### DIRECTIONS
Each line of the data that mentions the string "graphical" needs to be identified and copied.

[Source texts of formatted documents]
-*-*-

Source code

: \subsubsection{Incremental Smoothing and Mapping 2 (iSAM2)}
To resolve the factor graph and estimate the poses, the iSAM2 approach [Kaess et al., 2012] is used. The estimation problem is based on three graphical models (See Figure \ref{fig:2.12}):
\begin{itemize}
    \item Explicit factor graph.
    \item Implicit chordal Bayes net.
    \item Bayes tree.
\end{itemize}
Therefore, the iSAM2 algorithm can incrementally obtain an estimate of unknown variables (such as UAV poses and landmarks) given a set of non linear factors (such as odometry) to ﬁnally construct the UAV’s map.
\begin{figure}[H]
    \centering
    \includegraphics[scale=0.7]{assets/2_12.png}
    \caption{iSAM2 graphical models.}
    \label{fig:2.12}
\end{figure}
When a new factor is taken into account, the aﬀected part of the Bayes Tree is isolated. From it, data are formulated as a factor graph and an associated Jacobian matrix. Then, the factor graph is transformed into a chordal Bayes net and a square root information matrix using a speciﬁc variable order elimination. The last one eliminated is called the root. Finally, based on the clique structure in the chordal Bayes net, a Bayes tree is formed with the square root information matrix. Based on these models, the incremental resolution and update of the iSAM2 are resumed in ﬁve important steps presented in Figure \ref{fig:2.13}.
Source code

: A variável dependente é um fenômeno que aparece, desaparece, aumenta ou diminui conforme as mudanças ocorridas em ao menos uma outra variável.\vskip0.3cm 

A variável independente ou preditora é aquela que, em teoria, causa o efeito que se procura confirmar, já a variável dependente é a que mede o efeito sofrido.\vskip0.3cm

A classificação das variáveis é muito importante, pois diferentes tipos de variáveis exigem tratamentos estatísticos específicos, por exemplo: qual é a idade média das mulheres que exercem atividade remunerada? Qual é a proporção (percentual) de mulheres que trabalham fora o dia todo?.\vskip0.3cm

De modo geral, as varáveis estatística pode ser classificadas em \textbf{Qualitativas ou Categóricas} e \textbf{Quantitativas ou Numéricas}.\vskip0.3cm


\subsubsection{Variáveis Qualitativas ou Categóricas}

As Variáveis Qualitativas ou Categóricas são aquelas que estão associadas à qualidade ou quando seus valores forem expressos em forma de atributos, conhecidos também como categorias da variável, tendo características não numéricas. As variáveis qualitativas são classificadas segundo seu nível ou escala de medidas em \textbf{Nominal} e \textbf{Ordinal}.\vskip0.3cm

-*-*-

### RESPONSE
To resolve the factor graph and estimate the poses, the iSAM2 approach [Kaess et al., 2012] is used. The estimation problem is based on three graphical models (See Figure \ref{fig:2.12}):
    \caption{iSAM2 graphical models.}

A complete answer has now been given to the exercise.